What you are asked to do
If a line of the material holds the string "reveal", it counts; report the number of such lines alone.

Source records
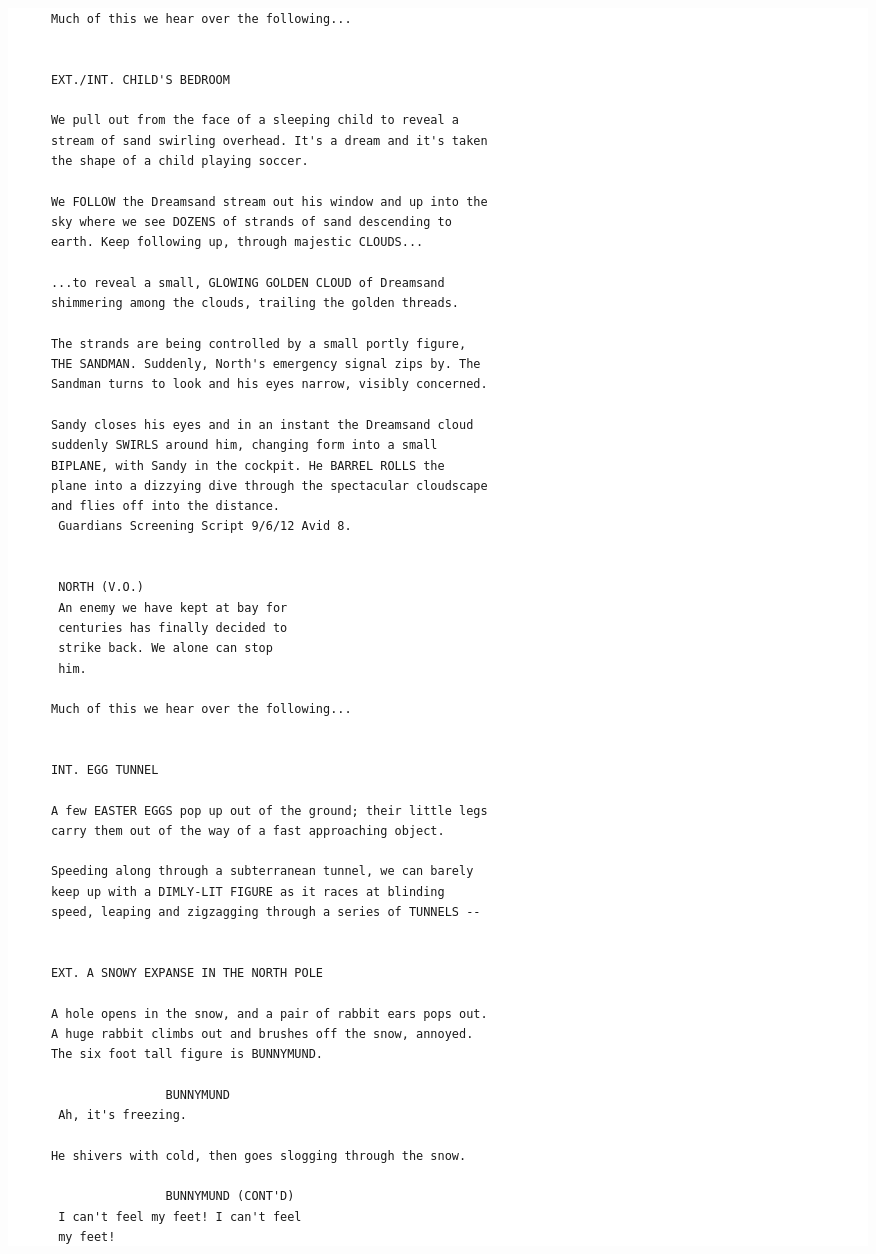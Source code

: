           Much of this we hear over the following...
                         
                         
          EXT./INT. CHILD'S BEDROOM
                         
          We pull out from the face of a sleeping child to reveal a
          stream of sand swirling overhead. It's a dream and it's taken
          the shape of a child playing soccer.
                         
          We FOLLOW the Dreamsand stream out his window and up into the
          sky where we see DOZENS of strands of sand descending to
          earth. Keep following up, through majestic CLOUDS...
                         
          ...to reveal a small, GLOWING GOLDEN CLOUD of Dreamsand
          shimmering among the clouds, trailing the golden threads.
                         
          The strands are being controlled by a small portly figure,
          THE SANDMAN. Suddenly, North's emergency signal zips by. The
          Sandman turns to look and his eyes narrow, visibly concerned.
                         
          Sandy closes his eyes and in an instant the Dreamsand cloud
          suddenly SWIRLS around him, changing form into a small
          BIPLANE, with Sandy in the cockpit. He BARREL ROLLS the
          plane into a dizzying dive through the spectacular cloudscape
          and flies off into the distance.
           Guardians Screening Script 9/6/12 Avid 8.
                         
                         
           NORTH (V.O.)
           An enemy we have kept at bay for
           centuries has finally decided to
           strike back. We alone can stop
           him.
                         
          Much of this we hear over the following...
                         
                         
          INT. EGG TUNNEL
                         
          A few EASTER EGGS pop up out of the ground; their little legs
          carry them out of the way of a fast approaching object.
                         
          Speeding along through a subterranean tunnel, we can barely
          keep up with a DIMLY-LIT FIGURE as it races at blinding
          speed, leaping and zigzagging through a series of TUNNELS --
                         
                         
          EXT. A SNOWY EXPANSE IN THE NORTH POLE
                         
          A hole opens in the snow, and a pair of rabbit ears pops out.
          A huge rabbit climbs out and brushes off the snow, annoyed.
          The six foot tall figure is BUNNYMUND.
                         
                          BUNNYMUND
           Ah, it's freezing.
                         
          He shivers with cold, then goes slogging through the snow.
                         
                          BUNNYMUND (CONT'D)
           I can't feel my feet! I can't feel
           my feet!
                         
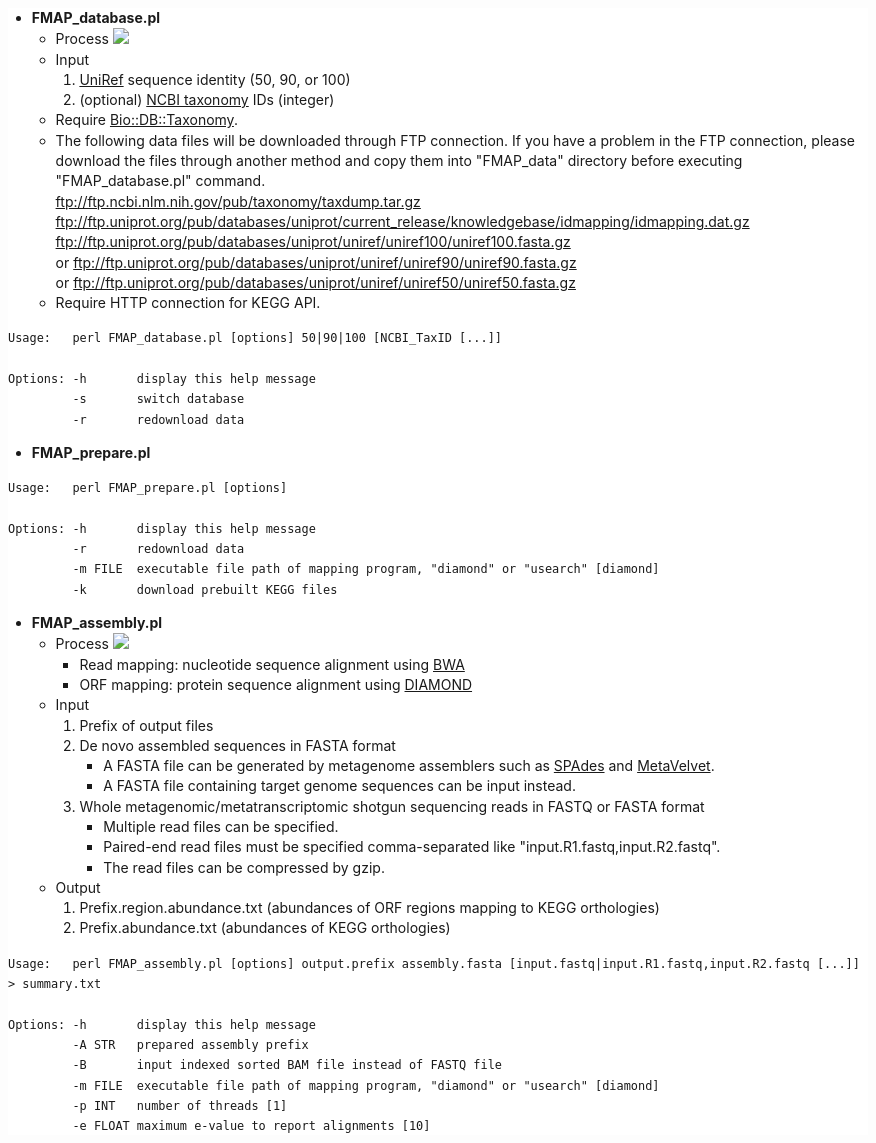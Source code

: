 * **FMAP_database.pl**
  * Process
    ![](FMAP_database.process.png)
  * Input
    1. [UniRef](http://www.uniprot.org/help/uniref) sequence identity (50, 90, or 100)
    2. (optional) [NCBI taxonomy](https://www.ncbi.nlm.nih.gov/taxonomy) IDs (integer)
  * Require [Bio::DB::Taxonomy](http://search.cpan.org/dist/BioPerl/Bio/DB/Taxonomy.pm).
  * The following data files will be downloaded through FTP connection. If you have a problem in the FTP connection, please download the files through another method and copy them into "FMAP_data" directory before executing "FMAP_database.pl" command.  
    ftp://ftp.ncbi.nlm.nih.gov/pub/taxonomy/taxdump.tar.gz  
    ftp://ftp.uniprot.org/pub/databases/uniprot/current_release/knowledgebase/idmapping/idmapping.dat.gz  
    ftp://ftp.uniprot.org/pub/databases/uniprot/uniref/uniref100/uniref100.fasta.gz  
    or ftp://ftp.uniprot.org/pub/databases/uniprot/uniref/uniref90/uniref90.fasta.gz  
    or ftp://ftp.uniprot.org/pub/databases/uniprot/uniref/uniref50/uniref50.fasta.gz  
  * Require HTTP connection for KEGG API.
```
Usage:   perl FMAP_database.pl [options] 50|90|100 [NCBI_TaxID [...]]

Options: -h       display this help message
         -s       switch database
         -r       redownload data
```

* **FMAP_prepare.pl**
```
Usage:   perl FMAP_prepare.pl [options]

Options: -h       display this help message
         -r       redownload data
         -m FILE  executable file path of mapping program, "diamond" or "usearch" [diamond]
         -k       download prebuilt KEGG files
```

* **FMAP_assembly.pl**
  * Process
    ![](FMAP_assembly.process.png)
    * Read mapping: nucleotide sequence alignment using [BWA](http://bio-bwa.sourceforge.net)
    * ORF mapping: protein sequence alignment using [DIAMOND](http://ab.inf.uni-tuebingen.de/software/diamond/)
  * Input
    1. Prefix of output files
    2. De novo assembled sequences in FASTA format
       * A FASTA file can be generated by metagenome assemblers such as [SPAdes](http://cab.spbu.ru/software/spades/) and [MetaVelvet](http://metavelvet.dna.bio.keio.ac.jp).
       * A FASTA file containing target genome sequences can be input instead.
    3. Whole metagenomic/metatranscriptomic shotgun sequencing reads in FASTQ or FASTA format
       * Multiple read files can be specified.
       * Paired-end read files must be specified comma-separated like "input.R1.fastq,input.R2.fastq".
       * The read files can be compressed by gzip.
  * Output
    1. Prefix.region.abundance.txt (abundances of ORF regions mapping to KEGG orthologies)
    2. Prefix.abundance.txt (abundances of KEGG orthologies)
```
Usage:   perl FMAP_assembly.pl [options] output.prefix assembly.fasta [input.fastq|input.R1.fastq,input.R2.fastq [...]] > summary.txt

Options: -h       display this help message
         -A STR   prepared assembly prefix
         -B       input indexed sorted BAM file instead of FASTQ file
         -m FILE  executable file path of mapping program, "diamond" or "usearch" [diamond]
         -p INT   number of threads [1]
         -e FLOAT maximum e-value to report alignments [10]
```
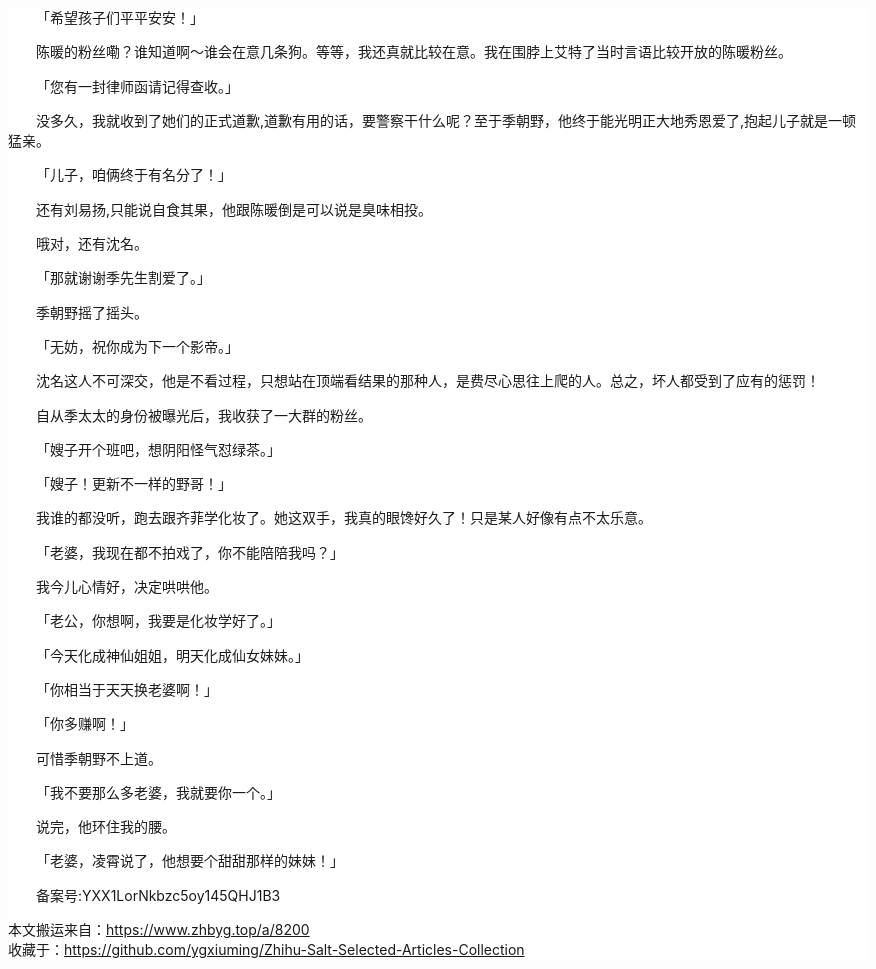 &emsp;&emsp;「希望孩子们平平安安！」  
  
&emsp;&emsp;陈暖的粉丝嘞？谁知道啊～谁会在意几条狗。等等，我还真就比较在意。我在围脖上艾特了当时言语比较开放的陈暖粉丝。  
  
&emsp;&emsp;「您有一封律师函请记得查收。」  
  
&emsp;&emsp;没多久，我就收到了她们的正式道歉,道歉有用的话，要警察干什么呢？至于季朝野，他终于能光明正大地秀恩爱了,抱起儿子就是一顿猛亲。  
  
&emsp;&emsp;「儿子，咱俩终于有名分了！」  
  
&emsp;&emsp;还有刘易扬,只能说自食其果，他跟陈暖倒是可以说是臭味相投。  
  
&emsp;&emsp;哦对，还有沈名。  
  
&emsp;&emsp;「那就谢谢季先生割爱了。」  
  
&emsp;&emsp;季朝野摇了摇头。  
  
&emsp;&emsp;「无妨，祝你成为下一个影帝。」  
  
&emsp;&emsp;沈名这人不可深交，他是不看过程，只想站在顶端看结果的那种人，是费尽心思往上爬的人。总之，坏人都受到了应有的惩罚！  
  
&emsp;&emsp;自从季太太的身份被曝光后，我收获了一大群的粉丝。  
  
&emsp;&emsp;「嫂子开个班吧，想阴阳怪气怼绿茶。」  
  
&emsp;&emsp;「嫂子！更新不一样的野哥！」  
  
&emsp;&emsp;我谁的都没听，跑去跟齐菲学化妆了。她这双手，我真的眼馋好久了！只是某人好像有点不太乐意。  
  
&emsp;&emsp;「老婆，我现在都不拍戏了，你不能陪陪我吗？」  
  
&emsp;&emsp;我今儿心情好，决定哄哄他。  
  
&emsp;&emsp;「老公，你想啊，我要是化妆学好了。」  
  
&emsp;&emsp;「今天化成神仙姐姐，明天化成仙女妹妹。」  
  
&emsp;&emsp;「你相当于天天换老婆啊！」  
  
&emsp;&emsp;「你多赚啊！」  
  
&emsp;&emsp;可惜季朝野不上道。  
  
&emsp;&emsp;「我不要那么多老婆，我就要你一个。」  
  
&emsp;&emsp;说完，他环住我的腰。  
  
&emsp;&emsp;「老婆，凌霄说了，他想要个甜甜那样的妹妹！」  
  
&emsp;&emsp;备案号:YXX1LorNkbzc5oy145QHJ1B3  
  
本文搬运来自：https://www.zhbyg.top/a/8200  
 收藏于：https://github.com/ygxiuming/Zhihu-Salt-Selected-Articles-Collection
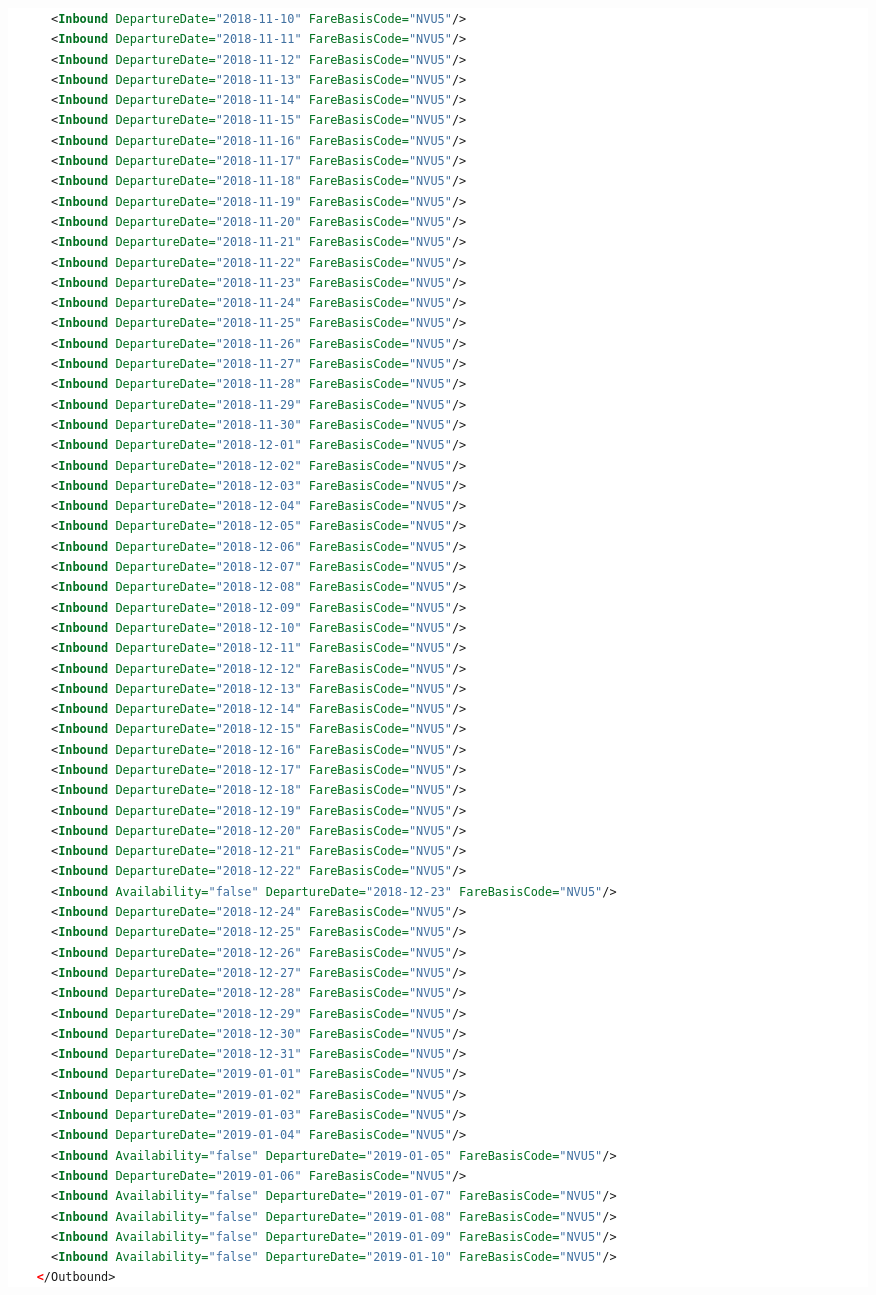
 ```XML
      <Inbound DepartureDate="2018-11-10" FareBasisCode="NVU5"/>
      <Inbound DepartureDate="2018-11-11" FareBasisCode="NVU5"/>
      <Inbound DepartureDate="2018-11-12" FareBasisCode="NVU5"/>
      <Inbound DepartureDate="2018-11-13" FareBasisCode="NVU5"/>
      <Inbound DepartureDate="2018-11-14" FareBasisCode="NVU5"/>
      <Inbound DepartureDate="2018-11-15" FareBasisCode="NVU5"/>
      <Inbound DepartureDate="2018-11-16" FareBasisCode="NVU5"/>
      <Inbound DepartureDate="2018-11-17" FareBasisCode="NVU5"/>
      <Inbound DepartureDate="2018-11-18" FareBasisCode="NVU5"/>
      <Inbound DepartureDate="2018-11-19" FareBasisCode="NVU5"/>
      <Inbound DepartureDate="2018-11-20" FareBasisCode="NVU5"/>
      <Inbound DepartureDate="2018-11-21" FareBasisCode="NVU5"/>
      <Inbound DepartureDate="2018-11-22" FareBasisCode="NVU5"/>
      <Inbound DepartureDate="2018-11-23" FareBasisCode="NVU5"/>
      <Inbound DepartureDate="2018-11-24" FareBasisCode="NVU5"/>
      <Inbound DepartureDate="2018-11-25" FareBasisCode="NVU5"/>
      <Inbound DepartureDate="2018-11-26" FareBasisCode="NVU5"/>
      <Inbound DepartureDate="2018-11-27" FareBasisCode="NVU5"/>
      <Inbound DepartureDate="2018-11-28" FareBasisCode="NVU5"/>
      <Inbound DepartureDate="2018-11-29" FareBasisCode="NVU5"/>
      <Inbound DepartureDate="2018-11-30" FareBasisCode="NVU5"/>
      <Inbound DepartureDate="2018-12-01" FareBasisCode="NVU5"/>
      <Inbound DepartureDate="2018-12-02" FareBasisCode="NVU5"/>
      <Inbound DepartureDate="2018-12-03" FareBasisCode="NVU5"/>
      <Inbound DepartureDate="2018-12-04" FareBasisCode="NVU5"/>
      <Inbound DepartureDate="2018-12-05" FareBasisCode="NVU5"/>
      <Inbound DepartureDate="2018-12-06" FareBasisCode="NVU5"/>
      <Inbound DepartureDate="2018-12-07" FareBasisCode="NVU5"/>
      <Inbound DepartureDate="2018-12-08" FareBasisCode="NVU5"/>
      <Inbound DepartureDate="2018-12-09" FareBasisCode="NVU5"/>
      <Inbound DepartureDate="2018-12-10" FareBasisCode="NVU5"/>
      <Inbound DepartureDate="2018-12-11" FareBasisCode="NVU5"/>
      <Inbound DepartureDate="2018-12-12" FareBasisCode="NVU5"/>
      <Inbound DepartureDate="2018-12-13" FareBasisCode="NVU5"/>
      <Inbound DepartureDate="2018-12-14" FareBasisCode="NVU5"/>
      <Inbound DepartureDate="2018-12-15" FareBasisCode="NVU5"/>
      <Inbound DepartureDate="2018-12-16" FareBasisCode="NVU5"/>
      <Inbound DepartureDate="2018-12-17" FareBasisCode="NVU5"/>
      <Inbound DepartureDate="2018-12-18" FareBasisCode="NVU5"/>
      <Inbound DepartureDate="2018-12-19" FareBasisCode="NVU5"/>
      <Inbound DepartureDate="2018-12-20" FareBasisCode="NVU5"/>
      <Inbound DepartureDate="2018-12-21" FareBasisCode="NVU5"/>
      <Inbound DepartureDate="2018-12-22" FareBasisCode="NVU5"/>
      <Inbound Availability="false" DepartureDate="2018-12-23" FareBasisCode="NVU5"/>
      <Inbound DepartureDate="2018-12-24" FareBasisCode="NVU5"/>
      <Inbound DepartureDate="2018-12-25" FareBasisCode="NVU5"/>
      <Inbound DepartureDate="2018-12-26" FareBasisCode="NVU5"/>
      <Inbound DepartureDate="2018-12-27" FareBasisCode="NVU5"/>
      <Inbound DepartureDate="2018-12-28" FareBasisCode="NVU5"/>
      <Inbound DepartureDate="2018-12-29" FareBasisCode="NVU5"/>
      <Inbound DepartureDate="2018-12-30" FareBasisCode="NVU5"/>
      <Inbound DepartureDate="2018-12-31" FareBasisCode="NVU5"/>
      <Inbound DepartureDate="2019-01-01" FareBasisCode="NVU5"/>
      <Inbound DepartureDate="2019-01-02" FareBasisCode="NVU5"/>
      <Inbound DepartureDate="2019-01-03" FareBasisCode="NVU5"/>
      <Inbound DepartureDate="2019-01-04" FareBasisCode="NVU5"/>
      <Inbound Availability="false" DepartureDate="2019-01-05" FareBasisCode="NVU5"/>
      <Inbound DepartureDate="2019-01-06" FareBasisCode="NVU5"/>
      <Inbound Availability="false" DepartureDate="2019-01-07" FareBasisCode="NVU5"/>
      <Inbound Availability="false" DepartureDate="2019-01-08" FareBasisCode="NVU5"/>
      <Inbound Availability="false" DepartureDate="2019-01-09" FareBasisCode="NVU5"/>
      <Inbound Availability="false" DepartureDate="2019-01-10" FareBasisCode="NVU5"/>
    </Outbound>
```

Response to the task
2